Um erro que se tornou uma das maiores mecânicas de combate nos jogos de luta
Tanto que nos títulos posteriores, como Street Fighter II: Champion Edition (1992), Street Fighter II Turbo: Hyper Fighting (1992) e Super Street Fighter II: The New Challengers (1993), o sistema foi reformulado e aplicado às mecânicas de combate, bem como em todos os outros jogos da série Street Fighter e jogos de luta de outras desenvolvedoras.

O desenvolvimento de Street Fighter II, contudo, ocasionou o rompimento da equipe de designers, com Takashi Nishiyama saindo da Capcom para posteriormente ser contratado pela SNK. Dessa forma, enquanto Yoshiki Okamoto foi o responsável por liderar a equipe de produção de Street Fighter II, Nishiyama foi o nome por trás da criação de seus principais rivais: Fatal Fury e Art of Fighting, cuja união deu origem à franquia King of Fighters.

Depois de Street Fighter II

O cenário dos jogos de luta mudou depois de Street Fighter II. O empenho não só da Capcom, mas de outras produtoras, como a própria SNK e a Midway Games, responsável por Mortal Kombat (1992), colocou o gênero como um dos mais importantes e lucrativos dos anos 1990.

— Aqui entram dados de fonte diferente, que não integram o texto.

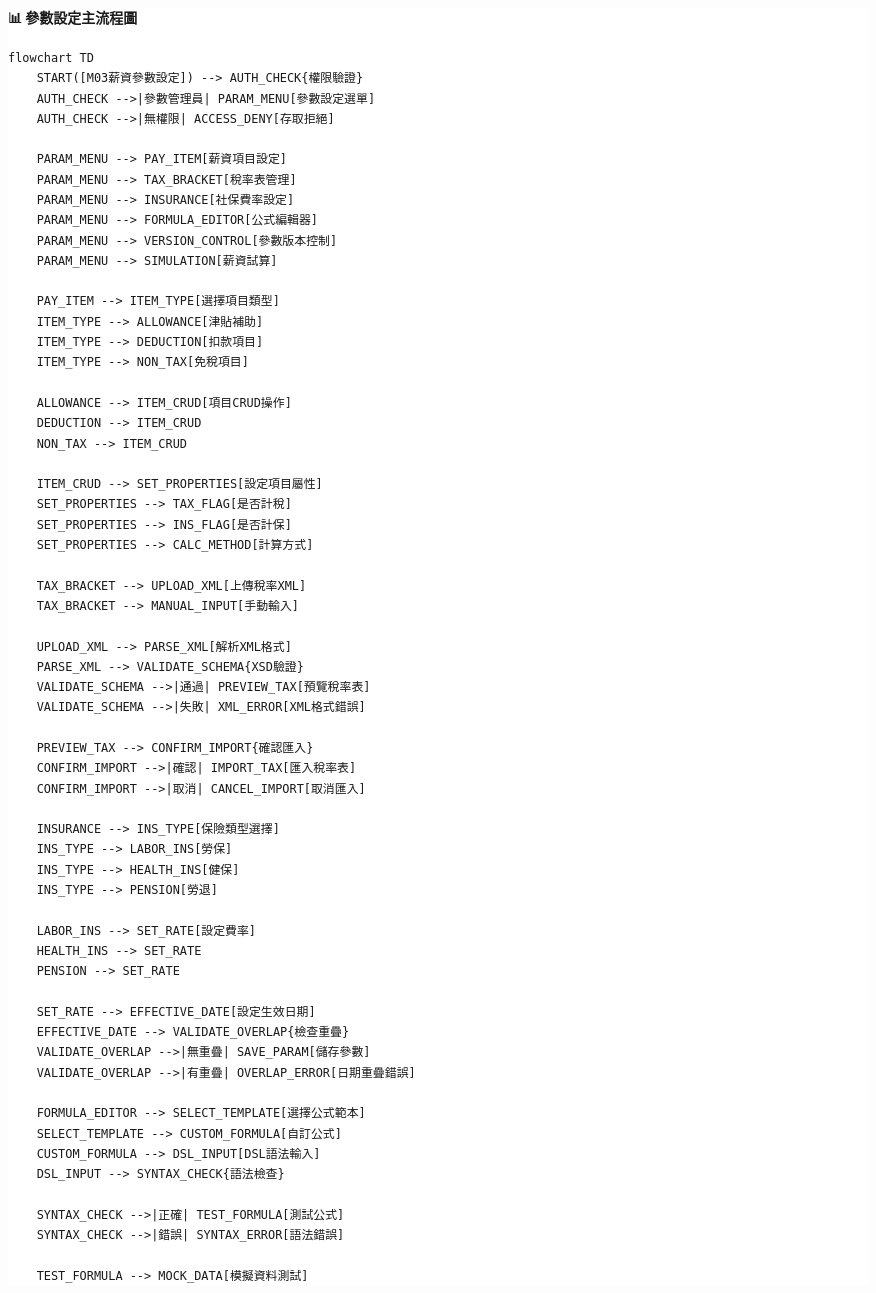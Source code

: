#### 📊 參數設定主流程圖

```mermaid
flowchart TD
    START([M03薪資參數設定]) --> AUTH_CHECK{權限驗證}
    AUTH_CHECK -->|參數管理員| PARAM_MENU[參數設定選單]
    AUTH_CHECK -->|無權限| ACCESS_DENY[存取拒絕]
    
    PARAM_MENU --> PAY_ITEM[薪資項目設定]
    PARAM_MENU --> TAX_BRACKET[稅率表管理]
    PARAM_MENU --> INSURANCE[社保費率設定]
    PARAM_MENU --> FORMULA_EDITOR[公式編輯器]
    PARAM_MENU --> VERSION_CONTROL[參數版本控制]
    PARAM_MENU --> SIMULATION[薪資試算]
    
    PAY_ITEM --> ITEM_TYPE[選擇項目類型]
    ITEM_TYPE --> ALLOWANCE[津貼補助]
    ITEM_TYPE --> DEDUCTION[扣款項目]
    ITEM_TYPE --> NON_TAX[免稅項目]
    
    ALLOWANCE --> ITEM_CRUD[項目CRUD操作]
    DEDUCTION --> ITEM_CRUD
    NON_TAX --> ITEM_CRUD
    
    ITEM_CRUD --> SET_PROPERTIES[設定項目屬性]
    SET_PROPERTIES --> TAX_FLAG[是否計稅]
    SET_PROPERTIES --> INS_FLAG[是否計保]
    SET_PROPERTIES --> CALC_METHOD[計算方式]
    
    TAX_BRACKET --> UPLOAD_XML[上傳稅率XML]
    TAX_BRACKET --> MANUAL_INPUT[手動輸入]
    
    UPLOAD_XML --> PARSE_XML[解析XML格式]
    PARSE_XML --> VALIDATE_SCHEMA{XSD驗證}
    VALIDATE_SCHEMA -->|通過| PREVIEW_TAX[預覽稅率表]
    VALIDATE_SCHEMA -->|失敗| XML_ERROR[XML格式錯誤]
    
    PREVIEW_TAX --> CONFIRM_IMPORT{確認匯入}
    CONFIRM_IMPORT -->|確認| IMPORT_TAX[匯入稅率表]
    CONFIRM_IMPORT -->|取消| CANCEL_IMPORT[取消匯入]
    
    INSURANCE --> INS_TYPE[保險類型選擇]
    INS_TYPE --> LABOR_INS[勞保]
    INS_TYPE --> HEALTH_INS[健保]
    INS_TYPE --> PENSION[勞退]
    
    LABOR_INS --> SET_RATE[設定費率]
    HEALTH_INS --> SET_RATE
    PENSION --> SET_RATE
    
    SET_RATE --> EFFECTIVE_DATE[設定生效日期]
    EFFECTIVE_DATE --> VALIDATE_OVERLAP{檢查重疊}
    VALIDATE_OVERLAP -->|無重疊| SAVE_PARAM[儲存參數]
    VALIDATE_OVERLAP -->|有重疊| OVERLAP_ERROR[日期重疊錯誤]
    
    FORMULA_EDITOR --> SELECT_TEMPLATE[選擇公式範本]
    SELECT_TEMPLATE --> CUSTOM_FORMULA[自訂公式]
    CUSTOM_FORMULA --> DSL_INPUT[DSL語法輸入]
    DSL_INPUT --> SYNTAX_CHECK{語法檢查}
    
    SYNTAX_CHECK -->|正確| TEST_FORMULA[測試公式]
    SYNTAX_CHECK -->|錯誤| SYNTAX_ERROR[語法錯誤]
    
    TEST_FORMULA --> MOCK_DATA[模擬資料測試]
```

O título da Capcom, por mais que os jogadores pedissem por uma sequência, tamanha a quantidade de ports e versões atualizadas que Street Fighter II teve para diversas plataformas, ainda foi capaz que introduzir mais um elemento: a adição de personagens secretos. Por mais que os quatro chefes finais (Balrog, Vega, Sagat e Bison) já estivessem inclusos nas novas versões do game, uma brincadeira de 1º de abril da revista EGM criou uma onda de suspeitas sobre o tal mestre de Ryu e Ken como personagem jogável.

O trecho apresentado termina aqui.